***** ENTRIES PROVIDED *****

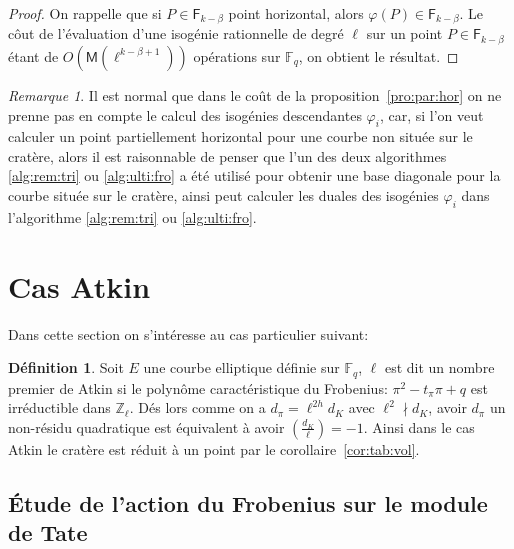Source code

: \documentclass[10pt,a4paper]{book}
\theoremstyle{plain}
\theoremstyle{definition}
\theoremstyle{definition}
\theoremstyle{definition}
\theoremstyle{definition}
\newtheorem{defi}[thm]{Définition}
\theoremstyle{remark}
\newtheorem{rem}[thm]{Remarque}
\theoremstyle{remark}
\theoremstyle{definition}
\begin{document}
\begin{proof}
On rappelle que si $P \in \mathsf{F}_{k-\beta}$ point horizontal, alors 
$\varphi(P) \in \mathsf{F}_{k-\beta}$. Le côut de l'évaluation d'une isogénie 
rationnelle de degré $\ell$ sur un point $P \in \mathsf{F}_{k-\beta}$ étant de 
$O(\mathsf{M}(\ell^{k-\beta+1}))$ opérations sur $\mathbb{F}_q$, on obtient le résultat.
\end{proof}

\begin{rem}
Il est normal que dans le coût de la proposition~\ref{pro:par:hor} on ne prenne
pas en compte le calcul des isogénies descendantes $\varphi_i$, car, si l'on 
veut calculer un point partiellement horizontal pour une courbe non située sur 
le cratère, alors il est raisonnable de penser que l'un des deux algorithmes 
\ref{alg:rem:tri} ou \ref{alg:ulti:fro} a été utilisé pour obtenir une base 
diagonale pour la courbe située sur le cratère, ainsi peut calculer les duales 
des isogénies $\varphi_i$ dans l'algorithme \ref{alg:rem:tri} ou \ref{alg:ulti:fro}.
\end{rem}
\section{Cas Atkin}
\label{subs:atk:dir}
Dans cette section on s'intéresse au cas particulier suivant: 
\begin{defi}
\label{def:cas:atk}
Soit $E$ une courbe elliptique définie sur $\mathbb{F}_q$, $\ell$ est dit un 
nombre premier de Atkin si le polynôme caractéristique du Frobenius: 
$\pi^2-t_{\pi}\pi + q$ est irréductible dans $\mathbb{Z}_{\ell}$. Dés lors 
comme on a $d_{\pi}=\ell^{2h}d_{K}$ avec $\ell^2 \nmid d_{K}$, avoir 
$d_{\pi}$ un non-résidu quadratique est équivalent à avoir $\left( 
\frac{d_{K}}{\ell} \right)=-1$. Ainsi dans le cas Atkin le cratère est réduit à
un point par le corollaire~\ref{cor:tab:vol}.
\end{defi}

\subsection{\'Etude de l'action du Frobenius sur le module de Tate}
\end{document}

*****

WHAT IS BEING ASKED: Reproduce every record above exactly, but leave out the pictures.

REPLY TO THE EXERCISE:
Source code

: \documentclass[10pt,a4paper]{book}
\theoremstyle{plain}
\theoremstyle{definition}
\theoremstyle{definition}
\theoremstyle{definition}
\theoremstyle{definition}
\newtheorem{defi}[thm]{Définition}
\theoremstyle{remark}
\newtheorem{rem}[thm]{Remarque}
\theoremstyle{remark}
\theoremstyle{definition}
\begin{document}
\begin{proof}
On rappelle que si $P \in \mathsf{F}_{k-\beta}$ point horizontal, alors 
$\varphi(P) \in \mathsf{F}_{k-\beta}$. Le côut de l'évaluation d'une isogénie 
rationnelle de degré $\ell$ sur un point $P \in \mathsf{F}_{k-\beta}$ étant de 
$O(\mathsf{M}(\ell^{k-\beta+1}))$ opérations sur $\mathbb{F}_q$, on obtient le résultat.
\end{proof}

\begin{rem}
Il est normal que dans le coût de la proposition~\ref{pro:par:hor} on ne prenne
pas en compte le calcul des isogénies descendantes $\varphi_i$, car, si l'on 
veut calculer un point partiellement horizontal pour une courbe non située sur 
le cratère, alors il est raisonnable de penser que l'un des deux algorithmes 
\ref{alg:rem:tri} ou \ref{alg:ulti:fro} a été utilisé pour obtenir une base 
diagonale pour la courbe située sur le cratère, ainsi peut calculer les duales 
des isogénies $\varphi_i$ dans l'algorithme \ref{alg:rem:tri} ou \ref{alg:ulti:fro}.
\end{rem}
\section{Cas Atkin}
\label{subs:atk:dir}
Dans cette section on s'intéresse au cas particulier suivant: 
\begin{defi}
\label{def:cas:atk}
Soit $E$ une courbe elliptique définie sur $\mathbb{F}_q$, $\ell$ est dit un 
nombre premier de Atkin si le polynôme caractéristique du Frobenius: 
$\pi^2-t_{\pi}\pi + q$ est irréductible dans $\mathbb{Z}_{\ell}$. Dés lors 
comme on a $d_{\pi}=\ell^{2h}d_{K}$ avec $\ell^2 \nmid d_{K}$, avoir 
$d_{\pi}$ un non-résidu quadratique est équivalent à avoir $\left( 
\frac{d_{K}}{\ell} \right)=-1$. Ainsi dans le cas Atkin le cratère est réduit à
un point par le corollaire~\ref{cor:tab:vol}.
\end{defi}

\subsection{\'Etude de l'action du Frobenius sur le module de Tate}
\end{document}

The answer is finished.